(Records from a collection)
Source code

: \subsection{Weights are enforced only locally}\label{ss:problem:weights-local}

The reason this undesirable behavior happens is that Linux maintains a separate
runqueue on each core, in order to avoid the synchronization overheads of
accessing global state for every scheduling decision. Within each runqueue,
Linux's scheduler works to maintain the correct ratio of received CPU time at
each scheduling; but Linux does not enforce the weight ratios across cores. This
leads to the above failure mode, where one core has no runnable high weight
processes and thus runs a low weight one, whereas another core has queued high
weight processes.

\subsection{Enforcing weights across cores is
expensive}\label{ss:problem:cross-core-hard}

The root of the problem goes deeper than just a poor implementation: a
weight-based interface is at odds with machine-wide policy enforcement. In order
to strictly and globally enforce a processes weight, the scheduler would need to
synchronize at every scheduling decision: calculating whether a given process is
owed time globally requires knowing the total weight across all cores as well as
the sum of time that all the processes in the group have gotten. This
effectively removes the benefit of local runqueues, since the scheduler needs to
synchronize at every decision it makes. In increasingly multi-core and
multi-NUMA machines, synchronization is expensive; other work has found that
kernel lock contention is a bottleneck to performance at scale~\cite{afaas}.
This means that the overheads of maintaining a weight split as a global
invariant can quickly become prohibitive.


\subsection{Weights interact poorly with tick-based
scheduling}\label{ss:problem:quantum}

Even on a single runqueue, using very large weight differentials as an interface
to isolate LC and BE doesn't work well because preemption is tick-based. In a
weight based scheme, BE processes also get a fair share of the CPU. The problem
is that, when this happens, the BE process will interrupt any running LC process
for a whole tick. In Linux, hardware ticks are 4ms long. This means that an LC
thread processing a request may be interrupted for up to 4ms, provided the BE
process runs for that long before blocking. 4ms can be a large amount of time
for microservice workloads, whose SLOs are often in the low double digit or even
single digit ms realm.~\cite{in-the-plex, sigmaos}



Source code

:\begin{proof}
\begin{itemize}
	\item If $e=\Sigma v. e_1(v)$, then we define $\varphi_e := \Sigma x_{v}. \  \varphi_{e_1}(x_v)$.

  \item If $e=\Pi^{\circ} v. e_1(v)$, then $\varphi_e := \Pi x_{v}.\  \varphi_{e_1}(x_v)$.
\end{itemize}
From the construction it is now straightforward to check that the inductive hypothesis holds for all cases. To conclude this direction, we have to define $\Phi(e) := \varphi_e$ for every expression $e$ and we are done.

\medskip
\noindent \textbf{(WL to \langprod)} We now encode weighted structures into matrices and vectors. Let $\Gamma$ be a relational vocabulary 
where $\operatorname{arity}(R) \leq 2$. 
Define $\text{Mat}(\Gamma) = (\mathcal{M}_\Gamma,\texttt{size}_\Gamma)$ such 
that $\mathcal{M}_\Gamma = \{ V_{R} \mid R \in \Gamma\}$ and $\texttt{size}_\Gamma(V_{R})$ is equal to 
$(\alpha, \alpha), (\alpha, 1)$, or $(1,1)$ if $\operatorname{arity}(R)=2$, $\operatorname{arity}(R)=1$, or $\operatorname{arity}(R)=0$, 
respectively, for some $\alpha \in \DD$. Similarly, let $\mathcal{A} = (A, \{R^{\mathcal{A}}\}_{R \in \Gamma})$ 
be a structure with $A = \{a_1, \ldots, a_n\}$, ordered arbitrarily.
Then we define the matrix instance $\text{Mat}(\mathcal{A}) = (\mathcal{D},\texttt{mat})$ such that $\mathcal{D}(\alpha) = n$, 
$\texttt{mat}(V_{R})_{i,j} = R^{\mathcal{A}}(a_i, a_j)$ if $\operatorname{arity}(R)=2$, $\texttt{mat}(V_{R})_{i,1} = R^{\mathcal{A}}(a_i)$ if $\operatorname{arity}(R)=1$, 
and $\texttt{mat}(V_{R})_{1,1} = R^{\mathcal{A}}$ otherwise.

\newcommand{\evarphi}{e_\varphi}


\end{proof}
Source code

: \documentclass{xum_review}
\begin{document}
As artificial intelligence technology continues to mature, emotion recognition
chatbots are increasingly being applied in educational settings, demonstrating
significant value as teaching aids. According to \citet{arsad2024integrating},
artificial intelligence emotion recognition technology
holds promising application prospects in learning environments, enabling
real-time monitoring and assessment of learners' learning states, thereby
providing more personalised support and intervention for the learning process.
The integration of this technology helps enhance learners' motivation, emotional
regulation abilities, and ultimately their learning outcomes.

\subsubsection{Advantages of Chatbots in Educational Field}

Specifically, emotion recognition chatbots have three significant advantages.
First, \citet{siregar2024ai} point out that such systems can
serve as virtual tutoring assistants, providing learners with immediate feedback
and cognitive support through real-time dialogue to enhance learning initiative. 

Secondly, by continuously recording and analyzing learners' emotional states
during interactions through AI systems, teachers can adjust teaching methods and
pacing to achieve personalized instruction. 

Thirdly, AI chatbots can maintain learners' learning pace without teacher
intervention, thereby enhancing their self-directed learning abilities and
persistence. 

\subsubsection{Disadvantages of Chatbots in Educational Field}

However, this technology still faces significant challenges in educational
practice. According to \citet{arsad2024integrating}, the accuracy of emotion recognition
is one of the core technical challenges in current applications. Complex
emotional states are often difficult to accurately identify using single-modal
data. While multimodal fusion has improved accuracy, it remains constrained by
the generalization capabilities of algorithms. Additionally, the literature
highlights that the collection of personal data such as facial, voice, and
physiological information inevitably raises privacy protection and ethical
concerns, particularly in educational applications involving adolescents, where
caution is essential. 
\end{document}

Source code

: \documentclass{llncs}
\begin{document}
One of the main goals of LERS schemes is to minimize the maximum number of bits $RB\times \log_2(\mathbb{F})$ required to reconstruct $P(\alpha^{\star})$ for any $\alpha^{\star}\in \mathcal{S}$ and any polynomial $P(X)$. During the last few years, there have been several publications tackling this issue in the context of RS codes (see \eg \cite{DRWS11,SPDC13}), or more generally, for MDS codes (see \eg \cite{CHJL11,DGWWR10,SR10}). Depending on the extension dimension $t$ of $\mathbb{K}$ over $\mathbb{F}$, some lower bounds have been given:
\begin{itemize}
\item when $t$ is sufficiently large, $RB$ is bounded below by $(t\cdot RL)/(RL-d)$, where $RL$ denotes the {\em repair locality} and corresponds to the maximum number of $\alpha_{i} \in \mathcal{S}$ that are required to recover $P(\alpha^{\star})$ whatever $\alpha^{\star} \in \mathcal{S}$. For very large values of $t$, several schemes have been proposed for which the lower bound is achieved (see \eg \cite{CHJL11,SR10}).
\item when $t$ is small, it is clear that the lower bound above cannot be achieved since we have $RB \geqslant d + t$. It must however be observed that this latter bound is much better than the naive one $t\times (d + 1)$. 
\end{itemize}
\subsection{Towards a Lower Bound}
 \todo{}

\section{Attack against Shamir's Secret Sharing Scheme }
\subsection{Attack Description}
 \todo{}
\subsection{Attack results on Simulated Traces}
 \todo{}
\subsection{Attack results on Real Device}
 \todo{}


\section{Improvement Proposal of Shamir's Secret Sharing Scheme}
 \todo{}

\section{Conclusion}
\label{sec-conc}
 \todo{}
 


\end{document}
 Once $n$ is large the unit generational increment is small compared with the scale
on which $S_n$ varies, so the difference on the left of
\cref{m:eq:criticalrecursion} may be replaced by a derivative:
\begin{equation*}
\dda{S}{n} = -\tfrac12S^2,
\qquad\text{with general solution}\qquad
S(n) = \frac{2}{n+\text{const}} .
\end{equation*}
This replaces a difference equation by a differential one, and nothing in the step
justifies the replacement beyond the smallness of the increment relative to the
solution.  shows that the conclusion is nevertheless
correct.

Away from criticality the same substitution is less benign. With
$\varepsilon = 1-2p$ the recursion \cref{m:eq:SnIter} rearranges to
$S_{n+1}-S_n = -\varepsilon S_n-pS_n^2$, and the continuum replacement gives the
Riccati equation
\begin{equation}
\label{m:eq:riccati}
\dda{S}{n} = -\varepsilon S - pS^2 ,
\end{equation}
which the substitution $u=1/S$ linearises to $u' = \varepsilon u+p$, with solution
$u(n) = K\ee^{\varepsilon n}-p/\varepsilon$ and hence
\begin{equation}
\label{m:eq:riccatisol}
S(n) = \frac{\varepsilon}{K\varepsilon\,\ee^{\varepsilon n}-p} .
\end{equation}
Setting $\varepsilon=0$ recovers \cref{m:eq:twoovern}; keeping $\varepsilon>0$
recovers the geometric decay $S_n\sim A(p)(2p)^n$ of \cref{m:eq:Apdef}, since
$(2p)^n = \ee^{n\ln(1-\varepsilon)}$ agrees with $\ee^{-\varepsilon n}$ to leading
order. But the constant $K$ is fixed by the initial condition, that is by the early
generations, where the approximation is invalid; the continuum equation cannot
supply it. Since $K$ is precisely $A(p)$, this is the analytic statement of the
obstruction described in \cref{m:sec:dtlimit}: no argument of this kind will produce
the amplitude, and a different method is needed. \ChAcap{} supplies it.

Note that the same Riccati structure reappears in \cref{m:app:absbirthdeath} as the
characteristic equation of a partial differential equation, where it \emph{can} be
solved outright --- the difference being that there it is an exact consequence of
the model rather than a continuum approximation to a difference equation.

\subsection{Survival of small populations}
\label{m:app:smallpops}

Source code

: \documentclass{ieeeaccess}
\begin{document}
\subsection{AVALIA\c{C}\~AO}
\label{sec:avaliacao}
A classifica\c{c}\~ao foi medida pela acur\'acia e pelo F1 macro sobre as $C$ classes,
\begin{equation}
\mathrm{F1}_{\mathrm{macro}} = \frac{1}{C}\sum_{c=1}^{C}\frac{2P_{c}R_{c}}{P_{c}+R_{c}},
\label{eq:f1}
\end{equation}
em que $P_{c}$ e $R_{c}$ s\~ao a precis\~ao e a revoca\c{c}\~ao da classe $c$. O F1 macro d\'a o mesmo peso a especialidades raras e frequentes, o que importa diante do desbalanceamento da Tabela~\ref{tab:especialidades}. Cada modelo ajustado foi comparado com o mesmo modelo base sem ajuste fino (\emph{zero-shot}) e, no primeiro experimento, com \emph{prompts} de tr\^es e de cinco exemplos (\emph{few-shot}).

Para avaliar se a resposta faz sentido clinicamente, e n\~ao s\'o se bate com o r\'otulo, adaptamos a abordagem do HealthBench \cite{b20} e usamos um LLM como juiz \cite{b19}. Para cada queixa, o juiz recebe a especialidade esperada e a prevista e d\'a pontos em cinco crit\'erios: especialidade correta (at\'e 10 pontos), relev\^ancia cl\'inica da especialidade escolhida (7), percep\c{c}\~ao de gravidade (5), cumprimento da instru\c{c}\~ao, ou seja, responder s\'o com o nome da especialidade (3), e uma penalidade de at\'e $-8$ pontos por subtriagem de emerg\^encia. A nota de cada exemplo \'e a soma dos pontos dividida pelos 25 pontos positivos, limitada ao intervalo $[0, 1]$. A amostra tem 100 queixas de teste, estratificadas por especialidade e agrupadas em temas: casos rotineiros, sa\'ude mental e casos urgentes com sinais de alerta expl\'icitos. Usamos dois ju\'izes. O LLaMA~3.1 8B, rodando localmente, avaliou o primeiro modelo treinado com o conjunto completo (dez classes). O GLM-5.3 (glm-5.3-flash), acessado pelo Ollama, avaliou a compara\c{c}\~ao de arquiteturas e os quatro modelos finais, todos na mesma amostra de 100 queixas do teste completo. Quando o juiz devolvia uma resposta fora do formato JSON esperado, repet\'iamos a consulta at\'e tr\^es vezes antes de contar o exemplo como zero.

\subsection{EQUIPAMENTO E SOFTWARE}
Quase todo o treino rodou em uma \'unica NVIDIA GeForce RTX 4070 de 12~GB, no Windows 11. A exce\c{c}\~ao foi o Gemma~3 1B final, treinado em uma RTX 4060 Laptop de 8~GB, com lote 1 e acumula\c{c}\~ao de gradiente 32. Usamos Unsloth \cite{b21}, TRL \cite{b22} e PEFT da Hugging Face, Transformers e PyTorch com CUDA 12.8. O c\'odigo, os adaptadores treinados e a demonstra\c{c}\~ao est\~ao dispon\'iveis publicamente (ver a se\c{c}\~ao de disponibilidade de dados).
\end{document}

**What to produce:** Show all lines in the entries above where the string "results" appears.

**Result for this exercise:**
\subsection{Attack results on Simulated Traces}
\subsection{Attack results on Real Device}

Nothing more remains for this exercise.